(Dataset items)
______________________________

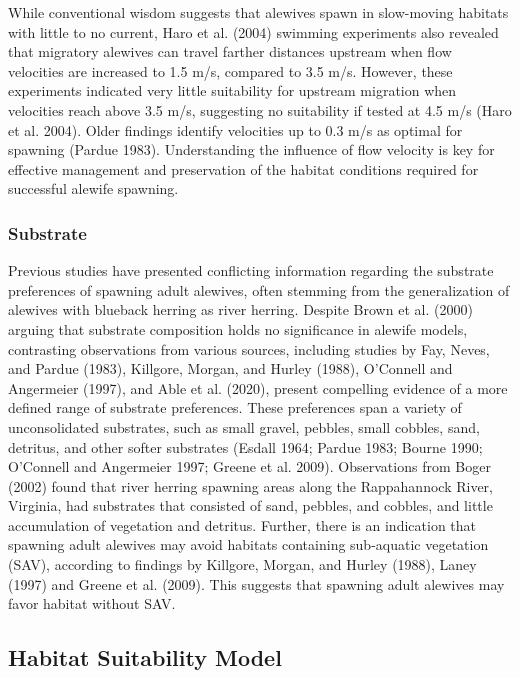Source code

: \documentclass[
]{book}
\begin{document}
While conventional wisdom suggests that alewives spawn in slow-moving habitats with little to no current, Haro et al. (2004) swimming experiments also revealed that migratory alewives can travel farther distances upstream when flow velocities are increased to 1.5 m/s, compared to 3.5 m/s. However, these experiments indicated very little suitability for upstream migration when velocities reach above 3.5 m/s, suggesting no suitability if tested at 4.5 m/s (Haro et al. 2004). Older findings identify velocities up to 0.3 m/s as optimal for spawning (Pardue 1983). Understanding the influence of flow velocity is key for effective management and preservation of the habitat conditions required for successful alewife spawning.

\hypertarget{substrate}{%
\subsubsection{Substrate}\label{substrate}}

Previous studies have presented conflicting information regarding the substrate preferences of spawning adult alewives, often stemming from the generalization of alewives with blueback herring as river herring. Despite Brown et al. (2000) arguing that substrate composition holds no significance in alewife models, contrasting observations from various sources, including studies by Fay, Neves, and Pardue (1983), Killgore, Morgan, and Hurley (1988), O'Connell and Angermeier (1997), and Able et al. (2020), present compelling evidence of a more defined range of substrate preferences. These preferences span a variety of unconsolidated substrates, such as small gravel, pebbles, small cobbles, sand, detritus, and other softer substrates (Esdall 1964; Pardue 1983; Bourne 1990; O'Connell and Angermeier 1997; Greene et al. 2009). Observations from Boger (2002) found that river herring spawning areas along the Rappahannock River,
Virginia, had substrates that consisted of sand, pebbles, and cobbles, and little accumulation of vegetation and detritus. Further, there is an indication that spawning adult alewives may avoid habitats containing sub-aquatic vegetation (SAV), according to findings by Killgore, Morgan, and Hurley (1988), Laney (1997) and Greene et al. (2009). This suggests that spawning adult alewives may favor habitat without SAV.

\hypertarget{habitat-suitability-model}{%
\subsection{Habitat Suitability Model}\label{habitat-suitability-model}}
\end{document}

______________________________

▶ [EXERCISE REQUIREMENTS]:
Among the lines of the data above, find those with the word "label" and show them.

▶ [YOUR SOLUTION]:
\subsubsection{Substrate}\label{substrate}}
\subsection{Habitat Suitability Model}\label{habitat-suitability-model}}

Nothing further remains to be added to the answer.